Introduction:
About 45% of organizations sacrificed mobile security for expediency last year according to the Fourth Annual Verizon Mobile Security Index. Surprisingly, the number of organizations that experienced a compromise in security dropped to 23% last year. Yet there was a slight decrease from 27% in 2018.
The Verizon Mobile Security Index is based on interviews with 865 business professionals located in the US, UK, and Australia. These are responsible for the purchase and management of mobile and IoT devices for their organizations.
Cutting corners to cope:
With VPN and Wi-Fi connectivity inconsistent and unreliable for remote employees during the pandemic, mobile devices and cloud applications quickly picked up the pace. IT teams are still under pressure to provide greater access privileges to less secure mobile devices of an operation on the network that companies don’t own.
IT supports a wider variety of remote workers than before from commuters to road warriors in sales and service that increases time pressure on them. Bringing all these factors together it is easy to understand that mobile devices are the most vulnerable across the threat landscape.
Approximately three-quarters of IT teams (76%) have been asked to relax security policies so that the employees can meet deadlines and achieve business goals. Verizon’s index reflects the conflicts the IT teams face between protecting mobile assets and helping employees accomplish their tasks.
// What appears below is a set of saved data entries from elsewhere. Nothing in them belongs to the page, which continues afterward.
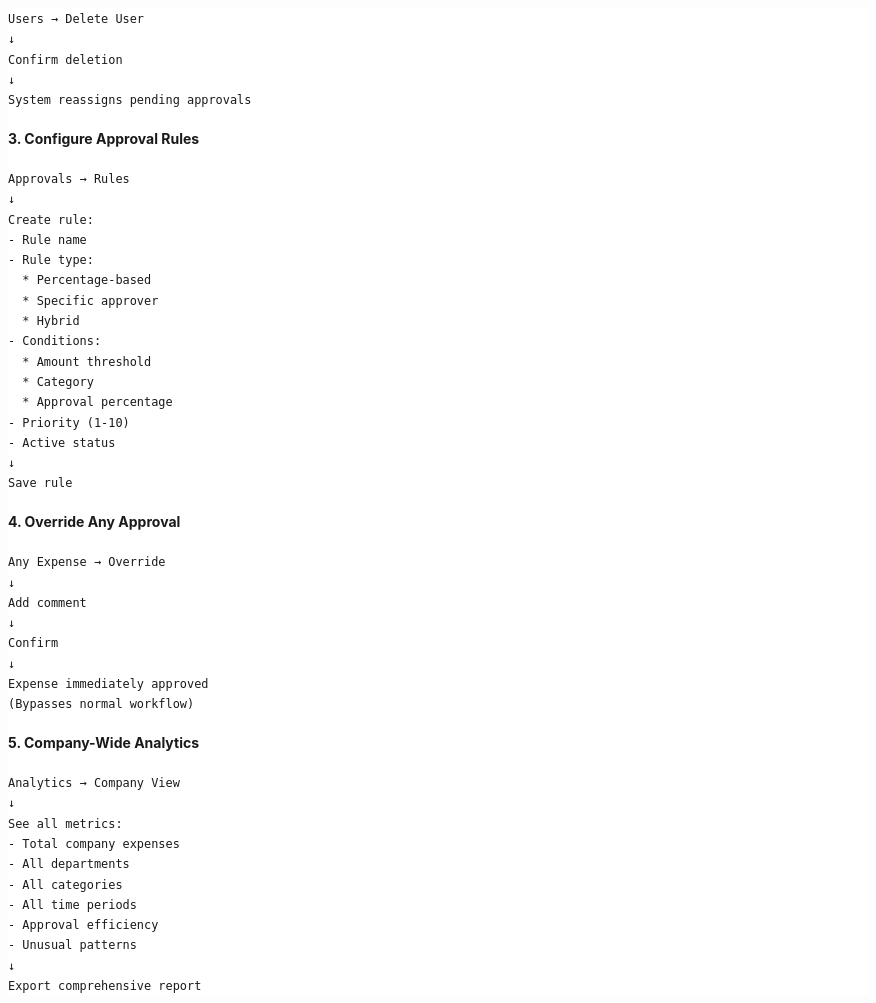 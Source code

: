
 ```
Users → Delete User
↓
Confirm deletion
↓
System reassigns pending approvals
```

#### 3. Configure Approval Rules
```
Approvals → Rules
↓
Create rule:
- Rule name
- Rule type:
  * Percentage-based
  * Specific approver
  * Hybrid
- Conditions:
  * Amount threshold
  * Category
  * Approval percentage
- Priority (1-10)
- Active status
↓
Save rule
```

#### 4. Override Any Approval
```
Any Expense → Override
↓
Add comment
↓
Confirm
↓
Expense immediately approved
(Bypasses normal workflow)
```

#### 5. Company-Wide Analytics
```
Analytics → Company View
↓
See all metrics:
- Total company expenses
- All departments
- All categories
- All time periods
- Approval efficiency
- Unusual patterns
↓
Export comprehensive report
```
IT teams recognize that mobile devices pose a significant risk to the organization: 40% named mobile devices as the biggest security risk and 50% said that risks from mobile devices are growing faster compared to other threats.
Prioritization of basic protections right:
As part of its mobile security index, Verizon monitors the number of companies that provide for basic protections: changing all default or vendor-supplied passwords, encryption of sensitive data when sent across open networks, restriction of access to data on a need to know basis, and testing security systems and processes regularly.
Even though these four items are considered security fundamentals the index found that only 9% of the organizations followed all four protection systems. But the average from previous years was only 12%. About 49% said the day tested the security systems and processes regularly but 39% regularly changed passwords or restricted data on a need-to-know basis. Even more worrisome is that 15% did not have any of these four protections in place.
Last year has been challenging for companies that rely on legacy trusted and untrusted domains to protect the rapidly growing number of mobile devices that need to be mapped into domains. And this situation won’t change any soon. The organizations have to treat identity as the new security perimeter and consider a data-centric security model for more effective security.
BYOD gets a second chance:
Organizations realized that they did not have enough laptops and tablet devices for their workforce as the pandemic hit. There was an acute laptop shortage with lead times of 16 weeks or more for many more models. This is because manufacturers had shut down the manufacture and faces disruption in the supply chains. Certain pressure points in the last year exposed clearing security weaknesses the organizations currently exhibit.
Too few have basic protections right, but the Verizon mobile security index shows other ways to improvise. Over the past year, 36% of organizations open access to corporate resources. These include systems for employees who use their own devices according to Verizon. The mobile security index tracks both BYOD (bring your own device) and BYOPC (bring your own personal computer). This shows that many organizations considered BYOD and BYOPC are feasible options this year.
More than 25% of organizations reported the allowance of BYOD while less than 25% of organizations supported BYOPC. There are two most important element of BYOD and BYOPC strategies for any virtual network. They are to provide secure access to company applications, databases, and internal systems. The risk of large-scale data breaches is huge if secure access is not correctly provided.
The Cybersecurity Framework from the National Institute of Standards and Technology (NIST)
The Cybersecurity Framework from the National Institute of Standards and Technology (NIST) makes a strong case for zero-trust frameworks. This frameworks are for data-centric security in organizations that rely heavily on BYOD and BYOPC. Implementation of a zero-trust framework requires mobile device management (MDM) and unified endpoint management (UDM) to secure the endpoints.
Having a unified endpoint management platform that supports BYOD and BYOPC devices. These helps and sure that every endpoint can self-diagnose and self remediate.
Leading providers of MDM and UEM solutions include Ivanti, Hexnode, ManageEngine, and Sophos. Identities are the new security parameter and zero trusts in a mobile-first, cloud-first IT environment is a clear path forward.